## [AVAILABLE DATA]

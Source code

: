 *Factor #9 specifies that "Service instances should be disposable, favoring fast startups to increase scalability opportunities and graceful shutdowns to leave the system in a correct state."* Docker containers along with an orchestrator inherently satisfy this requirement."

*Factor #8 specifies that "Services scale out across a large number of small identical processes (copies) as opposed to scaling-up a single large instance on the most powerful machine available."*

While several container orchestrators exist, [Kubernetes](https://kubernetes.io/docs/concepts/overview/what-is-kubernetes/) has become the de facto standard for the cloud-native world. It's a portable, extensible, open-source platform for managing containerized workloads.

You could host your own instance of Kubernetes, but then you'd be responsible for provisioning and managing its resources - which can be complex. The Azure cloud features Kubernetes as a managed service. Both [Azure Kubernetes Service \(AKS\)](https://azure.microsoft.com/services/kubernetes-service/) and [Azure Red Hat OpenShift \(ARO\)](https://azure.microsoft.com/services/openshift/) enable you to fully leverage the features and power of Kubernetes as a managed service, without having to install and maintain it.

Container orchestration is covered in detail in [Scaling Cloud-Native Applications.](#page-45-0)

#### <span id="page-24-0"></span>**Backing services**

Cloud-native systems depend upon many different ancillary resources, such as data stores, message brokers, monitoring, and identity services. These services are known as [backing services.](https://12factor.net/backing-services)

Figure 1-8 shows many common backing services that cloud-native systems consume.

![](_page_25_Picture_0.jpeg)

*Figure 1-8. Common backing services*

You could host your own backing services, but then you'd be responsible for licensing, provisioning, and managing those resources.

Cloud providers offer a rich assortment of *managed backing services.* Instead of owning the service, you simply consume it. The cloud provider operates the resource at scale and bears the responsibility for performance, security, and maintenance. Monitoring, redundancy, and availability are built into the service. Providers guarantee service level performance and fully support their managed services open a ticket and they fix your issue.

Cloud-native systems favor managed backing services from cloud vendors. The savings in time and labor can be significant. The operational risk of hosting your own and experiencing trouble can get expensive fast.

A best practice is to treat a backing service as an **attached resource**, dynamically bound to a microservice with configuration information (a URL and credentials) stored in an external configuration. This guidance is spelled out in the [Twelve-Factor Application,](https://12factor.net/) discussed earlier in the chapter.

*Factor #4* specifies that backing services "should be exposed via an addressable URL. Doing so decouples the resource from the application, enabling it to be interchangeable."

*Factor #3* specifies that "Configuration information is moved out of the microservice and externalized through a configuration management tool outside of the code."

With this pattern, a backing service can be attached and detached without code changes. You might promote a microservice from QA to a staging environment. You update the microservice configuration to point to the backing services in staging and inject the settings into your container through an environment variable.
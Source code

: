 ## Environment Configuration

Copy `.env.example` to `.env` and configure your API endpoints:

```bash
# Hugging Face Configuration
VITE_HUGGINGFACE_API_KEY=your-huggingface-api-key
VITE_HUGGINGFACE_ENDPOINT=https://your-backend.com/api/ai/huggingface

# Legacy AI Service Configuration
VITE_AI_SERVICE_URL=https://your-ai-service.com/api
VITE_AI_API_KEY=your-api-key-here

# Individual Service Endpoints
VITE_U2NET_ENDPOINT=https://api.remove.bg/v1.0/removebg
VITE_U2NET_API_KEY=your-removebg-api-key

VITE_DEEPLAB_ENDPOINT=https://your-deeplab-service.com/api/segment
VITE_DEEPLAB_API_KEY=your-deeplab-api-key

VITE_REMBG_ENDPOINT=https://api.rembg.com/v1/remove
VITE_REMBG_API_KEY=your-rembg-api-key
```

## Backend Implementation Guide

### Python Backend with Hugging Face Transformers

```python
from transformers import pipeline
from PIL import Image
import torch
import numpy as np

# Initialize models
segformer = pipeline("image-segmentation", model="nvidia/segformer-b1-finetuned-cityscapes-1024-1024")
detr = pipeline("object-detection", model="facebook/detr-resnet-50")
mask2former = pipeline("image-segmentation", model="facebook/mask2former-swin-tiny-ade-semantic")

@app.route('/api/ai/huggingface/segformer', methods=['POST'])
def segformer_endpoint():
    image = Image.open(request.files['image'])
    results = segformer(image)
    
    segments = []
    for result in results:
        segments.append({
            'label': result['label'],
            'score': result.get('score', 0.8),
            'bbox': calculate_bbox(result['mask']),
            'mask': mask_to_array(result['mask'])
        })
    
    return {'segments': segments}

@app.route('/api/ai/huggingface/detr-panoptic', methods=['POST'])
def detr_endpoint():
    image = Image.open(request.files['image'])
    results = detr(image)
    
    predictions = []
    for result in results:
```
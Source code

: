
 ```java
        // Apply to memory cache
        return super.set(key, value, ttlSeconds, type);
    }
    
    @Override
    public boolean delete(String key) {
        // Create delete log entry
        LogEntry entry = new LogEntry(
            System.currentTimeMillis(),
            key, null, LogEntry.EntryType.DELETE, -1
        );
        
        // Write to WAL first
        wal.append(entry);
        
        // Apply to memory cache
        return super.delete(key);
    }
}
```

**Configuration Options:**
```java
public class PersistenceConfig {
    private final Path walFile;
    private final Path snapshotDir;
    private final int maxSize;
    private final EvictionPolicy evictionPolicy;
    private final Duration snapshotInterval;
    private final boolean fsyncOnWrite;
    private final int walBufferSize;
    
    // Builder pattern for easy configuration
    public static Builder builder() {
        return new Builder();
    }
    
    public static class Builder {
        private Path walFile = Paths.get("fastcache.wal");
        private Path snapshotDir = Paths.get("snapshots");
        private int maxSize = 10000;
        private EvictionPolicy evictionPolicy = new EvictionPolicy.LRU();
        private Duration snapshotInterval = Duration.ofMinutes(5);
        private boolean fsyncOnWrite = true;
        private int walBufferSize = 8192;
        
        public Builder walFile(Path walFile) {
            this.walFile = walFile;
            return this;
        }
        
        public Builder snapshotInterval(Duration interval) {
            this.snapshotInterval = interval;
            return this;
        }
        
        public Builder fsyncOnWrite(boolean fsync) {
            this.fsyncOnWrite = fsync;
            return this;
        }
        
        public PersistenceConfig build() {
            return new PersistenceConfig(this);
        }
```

## [YOUR INSTRUCTIONS]
Each line of the data must come back exactly as written.

## [RESULT OF THIS EXERCISE]
Source code

: *Factor #9 specifies that "Service instances should be disposable, favoring fast startups to increase scalability opportunities and graceful shutdowns to leave the system in a correct state."* Docker containers along with an orchestrator inherently satisfy this requirement."

*Factor #8 specifies that "Services scale out across a large number of small identical processes (copies) as opposed to scaling-up a single large instance on the most powerful machine available."*

While several container orchestrators exist, [Kubernetes](https://kubernetes.io/docs/concepts/overview/what-is-kubernetes/) has become the de facto standard for the cloud-native world. It's a portable, extensible, open-source platform for managing containerized workloads.

You could host your own instance of Kubernetes, but then you'd be responsible for provisioning and managing its resources - which can be complex. The Azure cloud features Kubernetes as a managed service. Both [Azure Kubernetes Service \(AKS\)](https://azure.microsoft.com/services/kubernetes-service/) and [Azure Red Hat OpenShift \(ARO\)](https://azure.microsoft.com/services/openshift/) enable you to fully leverage the features and power of Kubernetes as a managed service, without having to install and maintain it.

Container orchestration is covered in detail in [Scaling Cloud-Native Applications.](#page-45-0)

#### <span id="page-24-0"></span>**Backing services**

Cloud-native systems depend upon many different ancillary resources, such as data stores, message brokers, monitoring, and identity services. These services are known as [backing services.](https://12factor.net/backing-services)

Figure 1-8 shows many common backing services that cloud-native systems consume.

![](_page_25_Picture_0.jpeg)

*Figure 1-8. Common backing services*

You could host your own backing services, but then you'd be responsible for licensing, provisioning, and managing those resources.

Cloud providers offer a rich assortment of *managed backing services.* Instead of owning the service, you simply consume it. The cloud provider operates the resource at scale and bears the responsibility for performance, security, and maintenance. Monitoring, redundancy, and availability are built into the service. Providers guarantee service level performance and fully support their managed services open a ticket and they fix your issue.

Cloud-native systems favor managed backing services from cloud vendors. The savings in time and labor can be significant. The operational risk of hosting your own and experiencing trouble can get expensive fast.

A best practice is to treat a backing service as an **attached resource**, dynamically bound to a microservice with configuration information (a URL and credentials) stored in an external configuration. This guidance is spelled out in the [Twelve-Factor Application,](https://12factor.net/) discussed earlier in the chapter.

*Factor #4* specifies that backing services "should be exposed via an addressable URL. Doing so decouples the resource from the application, enabling it to be interchangeable."

*Factor #3* specifies that "Configuration information is moved out of the microservice and externalized through a configuration management tool outside of the code."

With this pattern, a backing service can be attached and detached without code changes. You might promote a microservice from QA to a staging environment. You update the microservice configuration to point to the backing services in staging and inject the settings into your container through an environment variable.
Source code

: ## Environment Configuration

Copy `.env.example` to `.env` and configure your API endpoints:

```bash
# Hugging Face Configuration
VITE_HUGGINGFACE_API_KEY=your-huggingface-api-key
VITE_HUGGINGFACE_ENDPOINT=https://your-backend.com/api/ai/huggingface

# Legacy AI Service Configuration
VITE_AI_SERVICE_URL=https://your-ai-service.com/api
VITE_AI_API_KEY=your-api-key-here

# Individual Service Endpoints
VITE_U2NET_ENDPOINT=https://api.remove.bg/v1.0/removebg
VITE_U2NET_API_KEY=your-removebg-api-key

VITE_DEEPLAB_ENDPOINT=https://your-deeplab-service.com/api/segment
VITE_DEEPLAB_API_KEY=your-deeplab-api-key

VITE_REMBG_ENDPOINT=https://api.rembg.com/v1/remove
VITE_REMBG_API_KEY=your-rembg-api-key
```

## Backend Implementation Guide

### Python Backend with Hugging Face Transformers

```python
from transformers import pipeline
from PIL import Image
import torch
import numpy as np

# Initialize models
segformer = pipeline("image-segmentation", model="nvidia/segformer-b1-finetuned-cityscapes-1024-1024")
detr = pipeline("object-detection", model="facebook/detr-resnet-50")
mask2former = pipeline("image-segmentation", model="facebook/mask2former-swin-tiny-ade-semantic")

@app.route('/api/ai/huggingface/segformer', methods=['POST'])
def segformer_endpoint():
    image = Image.open(request.files['image'])
    results = segformer(image)
    
    segments = []
    for result in results:
        segments.append({
            'label': result['label'],
            'score': result.get('score', 0.8),
            'bbox': calculate_bbox(result['mask']),
            'mask': mask_to_array(result['mask'])
        })
    
    return {'segments': segments}

@app.route('/api/ai/huggingface/detr-panoptic', methods=['POST'])
def detr_endpoint():
    image = Image.open(request.files['image'])
    results = detr(image)
    
    predictions = []
    for result in results:
```
Source code

:
 ```java
        // Apply to memory cache
        return super.set(key, value, ttlSeconds, type);
    }
    
    @Override
    public boolean delete(String key) {
        // Create delete log entry
        LogEntry entry = new LogEntry(
            System.currentTimeMillis(),
            key, null, LogEntry.EntryType.DELETE, -1
        );
        
        // Write to WAL first
        wal.append(entry);
        
        // Apply to memory cache
        return super.delete(key);
    }
}
```

**Configuration Options:**
```java
public class PersistenceConfig {
    private final Path walFile;
    private final Path snapshotDir;
    private final int maxSize;
    private final EvictionPolicy evictionPolicy;
    private final Duration snapshotInterval;
    private final boolean fsyncOnWrite;
    private final int walBufferSize;
    
    // Builder pattern for easy configuration
    public static Builder builder() {
        return new Builder();
    }
    
    public static class Builder {
        private Path walFile = Paths.get("fastcache.wal");
        private Path snapshotDir = Paths.get("snapshots");
        private int maxSize = 10000;
        private EvictionPolicy evictionPolicy = new EvictionPolicy.LRU();
        private Duration snapshotInterval = Duration.ofMinutes(5);
        private boolean fsyncOnWrite = true;
        private int walBufferSize = 8192;
        
        public Builder walFile(Path walFile) {
            this.walFile = walFile;
            return this;
        }
        
        public Builder snapshotInterval(Duration interval) {
            this.snapshotInterval = interval;
            return this;
        }
        
        public Builder fsyncOnWrite(boolean fsync) {
            this.fsyncOnWrite = fsync;
            return this;
        }
        
        public PersistenceConfig build() {
            return new PersistenceConfig(this);
        }
```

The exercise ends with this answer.